DATA SUPPLIED:

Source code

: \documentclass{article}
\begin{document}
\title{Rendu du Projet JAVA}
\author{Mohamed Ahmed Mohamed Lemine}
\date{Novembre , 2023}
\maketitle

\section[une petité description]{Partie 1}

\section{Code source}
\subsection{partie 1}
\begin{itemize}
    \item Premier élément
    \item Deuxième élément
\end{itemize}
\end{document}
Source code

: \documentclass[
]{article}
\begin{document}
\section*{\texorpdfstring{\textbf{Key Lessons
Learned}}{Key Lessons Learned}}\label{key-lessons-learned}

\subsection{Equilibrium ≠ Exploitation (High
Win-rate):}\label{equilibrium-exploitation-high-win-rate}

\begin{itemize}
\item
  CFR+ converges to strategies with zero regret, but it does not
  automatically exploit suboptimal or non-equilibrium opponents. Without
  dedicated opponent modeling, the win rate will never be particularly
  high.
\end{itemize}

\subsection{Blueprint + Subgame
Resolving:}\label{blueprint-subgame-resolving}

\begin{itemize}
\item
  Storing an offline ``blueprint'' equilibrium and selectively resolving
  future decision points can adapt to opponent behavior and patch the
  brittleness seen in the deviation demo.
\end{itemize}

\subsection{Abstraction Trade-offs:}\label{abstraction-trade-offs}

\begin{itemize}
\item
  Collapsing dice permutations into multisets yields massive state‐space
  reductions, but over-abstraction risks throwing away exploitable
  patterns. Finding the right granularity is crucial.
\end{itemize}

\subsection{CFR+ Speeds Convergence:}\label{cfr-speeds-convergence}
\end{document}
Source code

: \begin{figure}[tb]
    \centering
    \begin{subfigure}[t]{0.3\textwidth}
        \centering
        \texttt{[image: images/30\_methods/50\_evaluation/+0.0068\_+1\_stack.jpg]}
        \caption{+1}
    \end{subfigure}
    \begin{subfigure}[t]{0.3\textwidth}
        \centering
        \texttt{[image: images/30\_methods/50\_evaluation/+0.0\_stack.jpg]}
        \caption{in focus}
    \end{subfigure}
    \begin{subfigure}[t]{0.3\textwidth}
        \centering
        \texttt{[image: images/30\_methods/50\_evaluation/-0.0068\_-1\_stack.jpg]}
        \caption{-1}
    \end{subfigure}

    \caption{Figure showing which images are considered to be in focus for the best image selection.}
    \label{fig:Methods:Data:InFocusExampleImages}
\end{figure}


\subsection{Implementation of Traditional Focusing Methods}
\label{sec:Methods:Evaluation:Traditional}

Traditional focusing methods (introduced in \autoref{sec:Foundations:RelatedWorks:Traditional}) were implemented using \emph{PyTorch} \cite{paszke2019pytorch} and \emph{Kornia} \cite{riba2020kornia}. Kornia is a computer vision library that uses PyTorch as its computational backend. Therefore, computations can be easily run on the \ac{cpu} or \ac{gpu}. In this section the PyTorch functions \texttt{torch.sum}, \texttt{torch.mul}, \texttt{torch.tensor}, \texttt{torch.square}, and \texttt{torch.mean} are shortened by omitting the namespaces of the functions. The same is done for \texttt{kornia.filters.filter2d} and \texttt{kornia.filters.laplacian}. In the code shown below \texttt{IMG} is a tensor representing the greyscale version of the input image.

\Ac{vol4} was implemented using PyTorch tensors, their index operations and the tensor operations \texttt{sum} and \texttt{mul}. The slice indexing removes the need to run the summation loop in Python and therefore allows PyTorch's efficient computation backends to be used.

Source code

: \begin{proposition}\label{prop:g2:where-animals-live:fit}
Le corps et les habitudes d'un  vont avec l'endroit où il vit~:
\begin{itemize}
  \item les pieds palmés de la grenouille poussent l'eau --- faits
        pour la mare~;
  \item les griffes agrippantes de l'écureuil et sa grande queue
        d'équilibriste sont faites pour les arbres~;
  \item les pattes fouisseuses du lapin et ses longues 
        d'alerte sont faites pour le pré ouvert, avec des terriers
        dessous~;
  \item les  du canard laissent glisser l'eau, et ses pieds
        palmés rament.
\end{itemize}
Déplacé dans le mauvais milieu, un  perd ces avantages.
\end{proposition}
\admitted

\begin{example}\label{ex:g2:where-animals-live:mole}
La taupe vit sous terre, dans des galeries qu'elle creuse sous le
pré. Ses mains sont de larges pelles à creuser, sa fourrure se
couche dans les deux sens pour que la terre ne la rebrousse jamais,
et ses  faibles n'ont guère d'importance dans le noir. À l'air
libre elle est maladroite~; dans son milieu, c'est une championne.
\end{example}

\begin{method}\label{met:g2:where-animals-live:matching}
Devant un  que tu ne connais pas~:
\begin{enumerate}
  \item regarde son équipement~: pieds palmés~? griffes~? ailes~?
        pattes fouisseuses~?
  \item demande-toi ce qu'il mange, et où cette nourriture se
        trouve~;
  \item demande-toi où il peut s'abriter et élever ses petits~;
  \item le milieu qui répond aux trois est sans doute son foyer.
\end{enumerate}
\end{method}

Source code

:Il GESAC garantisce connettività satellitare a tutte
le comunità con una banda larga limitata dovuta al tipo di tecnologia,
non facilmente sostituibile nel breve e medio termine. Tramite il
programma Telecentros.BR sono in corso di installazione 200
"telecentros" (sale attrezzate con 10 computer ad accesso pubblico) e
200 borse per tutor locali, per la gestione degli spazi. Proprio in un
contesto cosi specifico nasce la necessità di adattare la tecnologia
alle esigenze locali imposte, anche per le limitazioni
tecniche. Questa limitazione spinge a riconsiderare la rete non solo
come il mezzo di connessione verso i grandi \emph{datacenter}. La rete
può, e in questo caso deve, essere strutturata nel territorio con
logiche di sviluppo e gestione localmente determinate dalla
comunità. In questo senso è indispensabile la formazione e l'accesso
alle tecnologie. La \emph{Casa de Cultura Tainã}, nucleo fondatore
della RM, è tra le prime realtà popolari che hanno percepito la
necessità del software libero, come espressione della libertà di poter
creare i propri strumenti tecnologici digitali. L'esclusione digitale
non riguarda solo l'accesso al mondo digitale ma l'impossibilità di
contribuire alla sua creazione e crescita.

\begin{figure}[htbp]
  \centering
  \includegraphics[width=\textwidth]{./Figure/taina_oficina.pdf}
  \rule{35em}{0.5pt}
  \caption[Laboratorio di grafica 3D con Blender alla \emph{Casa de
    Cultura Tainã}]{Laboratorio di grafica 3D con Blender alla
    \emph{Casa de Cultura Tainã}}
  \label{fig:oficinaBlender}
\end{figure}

PROBLEM TO WORK ON: Copy out each line of the entries above that holds "Cultura".

ANSWER FOR THIS EXERCISE:
alle tecnologie. La \emph{Casa de Cultura Tainã}, nucleo fondatore
    Cultura Tainã}]{Laboratorio di grafica 3D con Blender alla
    \emph{Casa de Cultura Tainã}}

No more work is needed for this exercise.